Um dos bares do aeroporto “não sei das quantas”. Uma fila enorme. Nunca hei-de perceber porque é que as pessoas não levam farnel no avião, já que a comida que lhes é servida a bordo não as satisfaz. Depois, quem só quer uma simples garrafinha de água, um singelo café, sofre horrores à espera de ser atendido e, claro, quando chega a vez, já sente a fome a transmutar-se numa irritabilidade gratuita, daquelas que nos deixam o humor num estado de alerta vermelho.

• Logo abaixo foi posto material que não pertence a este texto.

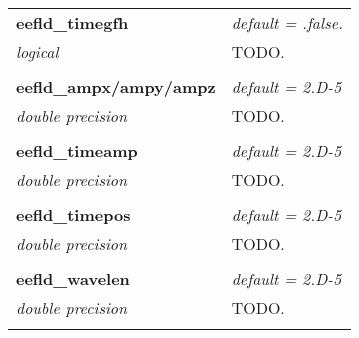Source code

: \begin{Spacing}{1.0}
\begin{longtable}{ p{} p{} }
   \textbf{eefld\_timegfh}
   &  \textit{default = .false. }
   \\*\textit{logical}
   & TODO.\\* \\

   \textbf{eefld\_ampx/ampy/ampz}
   &  \textit{default = 2.D-5}
   \\*\textit{double precision}
   & TODO.\\* \\

   \textbf{eefld\_timeamp}
   &  \textit{default = 2.D-5}
   \\*\textit{double precision}
   & TODO.\\* \\

   \textbf{eefld\_timepos}
   &  \textit{default = 2.D-5}
   \\*\textit{double precision}
   & TODO.\\* \\

   \textbf{eefld\_wavelen}
   &  \textit{default = 2.D-5}
   \\*\textit{double precision}
   & TODO.\\* \\


\end{longtable}
\end{Spacing}
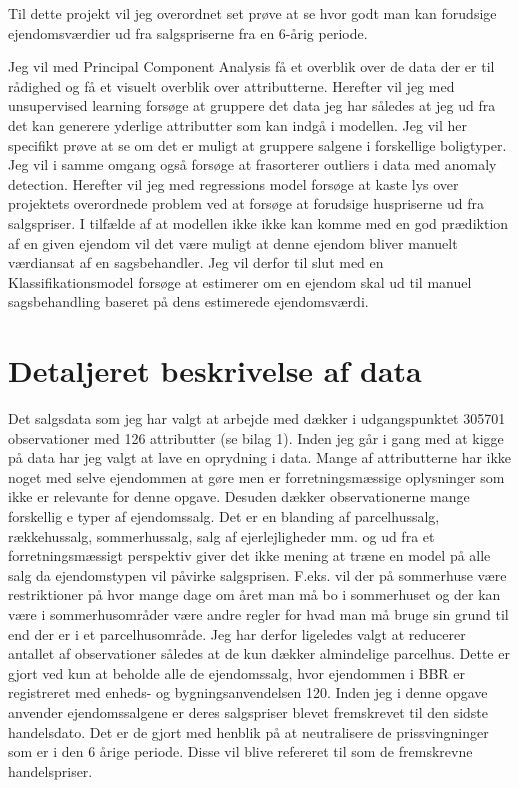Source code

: \documentclass{report}
\begin{document}
Til dette projekt vil jeg overordnet set prøve at se hvor godt man kan forudsige ejendomsværdier 
ud fra salgspriserne fra en 6-årig periode. 

Jeg vil med Principal Component Analysis få et overblik over de data der er til rådighed og få et
visuelt overblik over attributterne. 
Herefter vil jeg med unsupervised learning forsøge at gruppere det data jeg har således at jeg ud
fra det kan generere yderlige attributter som kan indgå i modellen. Jeg vil her specifikt prøve at
se om det er muligt at gruppere salgene i forskellige boligtyper. Jeg vil i samme omgang også
forsøge at frasorterer outliers i data med anomaly detection. 
Herefter vil jeg med regressions model forsøge at kaste lys over projektets overordnede problem ved
at forsøge at forudsige huspriserne ud fra salgspriser. I tilfælde af at modellen ikke ikke kan
komme med en god prædiktion af en given ejendom vil det være muligt at denne ejendom bliver manuelt
værdiansat af en sagsbehandler. Jeg vil derfor til slut med en Klassifikationsmodel forsøge at
estimerer om en ejendom skal ud til manuel sagsbehandling baseret på dens estimerede ejendomsværdi.

\section{Detaljeret beskrivelse af data}

Det salgsdata som jeg har valgt at arbejde med dækker i udgangspunktet 305701 observationer med 126
attributter (se bilag 1). Inden jeg går i gang med at kigge på data har jeg valgt at lave en oprydning i data.
Mange af attributterne har ikke noget med selve ejendommen at gøre men er forretningsmæssige
oplysninger som ikke er relevante for denne opgave. Desuden dækker observationerne mange forskellig
e typer af ejendomssalg. Det er en blanding af parcelhussalg, rækkehussalg, sommerhussalg, salg af
ejerlejligheder mm. og ud fra et forretningsmæssigt perspektiv giver det ikke mening at træne en
model på alle salg da ejendomstypen vil påvirke salgsprisen. F.eks. vil der på sommerhuse være
restriktioner på hvor mange dage om året man må bo i sommerhuset og der kan være i sommerhusområder
være andre regler for hvad man må bruge sin grund til end der er i et parcelhusområde. Jeg har
derfor ligeledes valgt at reducerer antallet af observationer således at de kun dækker almindelige
parcelhus. Dette er gjort ved kun at beholde alle de ejendomssalg, hvor ejendommen i BBR er
registreret med enheds- og bygningsanvendelsen 120. 
Inden jeg i denne opgave anvender ejendomssalgene er deres salgspriser blevet fremskrevet til den
sidste handelsdato. Det er de gjort med henblik på at neutralisere de prissvingninger som er i den
6 årige periode. Disse vil blive refereret til som de fremskrevne handelspriser. 
\end{document}
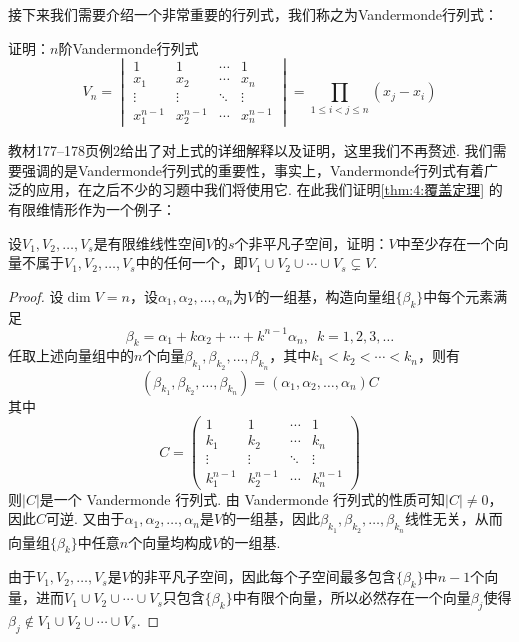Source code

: 接下来我们需要介绍一个非常重要的行列式，我们称之为Vandermonde行列式：
\begin{example}
    证明：$n$阶Vandermonde行列式
    \[V_n=\begin{vmatrix}
            1         & 1         & \cdots & 1         \\
            x_1       & x_2       & \cdots & x_n       \\
            \vdots    & \vdots    & \ddots & \vdots    \\
            x_1^{n-1} & x_2^{n-1} & \cdots & x_n^{n-1}
        \end{vmatrix}=\prod_{1 \leqslant i < j \leqslant n}(x_j-x_i)\]
\end{example}

教材177--178页例2给出了对上式的详细解释以及证明，这里我们不再赘述. 我们需要强调的是Vandermonde行列式的重要性，事实上，Vandermonde行列式有着广泛的应用，在之后不少的习题中我们将使用它. 在此我们证明\autoref{thm:4:覆盖定理} 的有限维情形作为一个例子：
\begin{example}\label{ex:13:行列式证明覆盖定理}
    设$V_1,V_2,\ldots,V_s$是有限维线性空间$V$的$s$个非平凡子空间，证明：$V$中至少存在一个向量不属于$V_1,V_2,\ldots,V_s$中的任何一个，即$V_1 \cup V_2 \cup \cdots \cup V_s\subsetneq V.$
\end{example}

\begin{proof}
    设$\dim V=n$，设$\alpha_1,\alpha_2,\ldots,\alpha_n$为$V$的一组基，构造向量组$\{\beta_k\}$中每个元素满足
    \[\beta_k=\alpha_1+k\alpha_2+\cdots+k^{n-1}\alpha_n,\enspace k=1,2,3,\ldots\]
    任取上述向量组中的$n$个向量$\beta_{k_1},\beta_{k_2},\ldots,\beta_{k_n}$，其中$k_1<k_2<\cdots<k_n$，则有
    \[(\beta_{k_1},\beta_{k_2},\ldots,\beta_{k_n})=(\alpha_1,\alpha_2,\ldots,\alpha_n)C\]
    其中
    \[C=\begin{pmatrix}
            1         & 1         & \cdots & 1         \\
            k_1       & k_2       & \cdots & k_n       \\
            \vdots    & \vdots    & \ddots & \vdots    \\
            k_1^{n-1} & k_2^{n-1} & \cdots & k_n^{n-1}
        \end{pmatrix}\]
    则$|C|$是一个 Vandermonde 行列式. 由 Vandermonde 行列式的性质可知$|C| \neq 0$，因此$C$可逆. 又由于$\alpha_1,\alpha_2,\ldots,\alpha_n$是$V$的一组基，因此$\beta_{k_1},\beta_{k_2},\ldots,\beta_{k_n}$线性无关，从而向量组$\{\beta_k\}$中任意$n$个向量均构成$V$的一组基.

    由于$V_1,V_2,\ldots,V_s$是$V$的非平凡子空间，因此每个子空间最多包含$\{\beta_k\}$中$n-1$个向量，进而$V_1\cup V_2\cup\cdots\cup V_s$只包含$\{\beta_k\}$中有限个向量，所以必然存在一个向量$\beta_j$使得$\beta_j \notin V_1\cup V_2\cup\cdots\cup V_s$.
\end{proof}

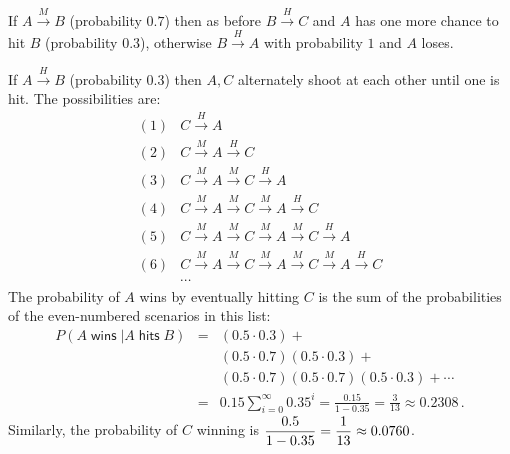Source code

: If $A\stackrel{M}{\longrightarrow}B$ (probability $0.7$) then as before $B\stackrel{H}{\longrightarrow}C$ and $A$ has one more chance to hit $B$ (probability $0.3$), otherwise $B\stackrel{H}{\longrightarrow}A$ with probability $1$ and $A$ loses.

If $A\stackrel{H}{\longrightarrow}B$ (probability $0.3$) then $A,C$ alternately shoot at each other until one is hit. The possibilities are:
\[
\begin{array}{ll}
(1)&C\stackrel{H}{\longrightarrow}A\\
(2)&C\stackrel{M}{\longrightarrow}A \stackrel{H}{\longrightarrow}C\\
(3)&C\stackrel{M}{\longrightarrow}A \stackrel{M}{\longrightarrow}C\stackrel{H}{\longrightarrow}A\\
(4)&C\stackrel{M}{\longrightarrow}A \stackrel{M}{\longrightarrow}C\stackrel{M}{\longrightarrow}A\stackrel{H}{\longrightarrow}C\\
(5)&C\stackrel{M}{\longrightarrow}A \stackrel{M}{\longrightarrow}C\stackrel{M}{\longrightarrow}A\stackrel{M}{\longrightarrow}C\stackrel{H}{\longrightarrow}A\\
(6)&C\stackrel{M}{\longrightarrow}A \stackrel{M}{\longrightarrow}C\stackrel{M}{\longrightarrow}A\stackrel{M}{\longrightarrow}C\stackrel{M}{\longrightarrow}A\stackrel{H}{\longrightarrow}C\\
&\cdots
\end{array}
\]
The probability of $A$ wins by eventually hitting $C$ is the sum of the probabilities of the even-numbered scenarios in this list:
\begin{eqnarray*}
P(A\;\textsf{wins} \;| A\; \textsf{hits}\;B )&=&(0.5 \cdot 0.3) + \\
&&(0.5 \cdot 0.7) (0.5 \cdot 0.3) + \\
&&(0.5 \cdot 0.7) (0.5 \cdot 0.7) (0.5 \cdot 0.3)+ \cdots\\
&=&0.15 \sum_{i=0}^{\infty} 0.35^i= \frac{0.15}{1-0.35}=\frac{3}{13}\approx 0.2308\,.
\end{eqnarray*}
Similarly, the probability of $C$ winning is $\displaystyle\frac{0.5}{1-0.35}=\displaystyle\frac{1}{13}\approx 0.0760$.


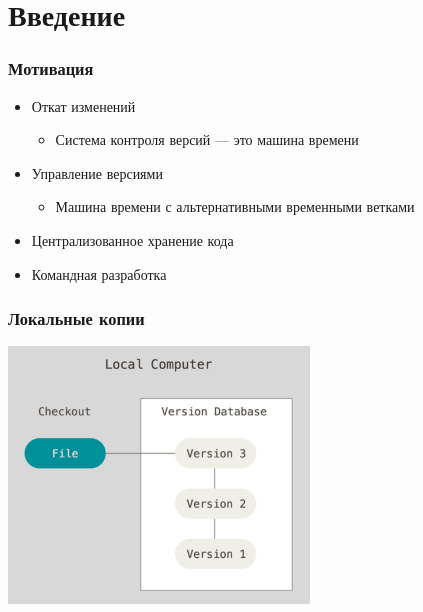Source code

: \documentclass{../slides-style}
\begin{document}
    \begin{frame}[plain]
        \titlepage
    \end{frame}

    \section{Введение}

    \begin{frame}
        \frametitle{Мотивация}
        \begin{itemize}
            \item Откат изменений
            \begin{itemize}
                \item Система контроля версий --- это машина времени
            \end{itemize}
            \item Управление версиями
            \begin{itemize}
                \item Машина времени с альтернативными временными ветками
            \end{itemize}
            \item Централизованное хранение кода
            \item Командная разработка
        \end{itemize}
    \end{frame}

    \begin{frame}
        \frametitle{Локальные копии}
        \begin{center}
            \includegraphics[width=0.6\textwidth]{localCopies.png}
        \end{center}
    \end{frame}
\end{document}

Alguém me chama a atenção para algo. Cá conversas, digo logo, em inglês, messóri não sepico inglis. A minha amiga, perdida de riso, diz que o senhor me está a falar em português. Pronto, tinha de ser. Se estou em Portugal, ninguém fala comigo, nem para perguntar as horas. Põe-se um pé em ramo verde e aparece logo um compatriota, feliz e contente por ouvir falar o nosso vernáculo. Que maçada. Já não basta  prescindir de uma sandes de courato em troca de um burek seco, ainda tenho de aturar este turista em terra alheia. Ele e a minha amiga entendem-se na perfeição. Riem e tudo. Ignoram-me até ao dia em que me convidam para ser madrinha do casamento.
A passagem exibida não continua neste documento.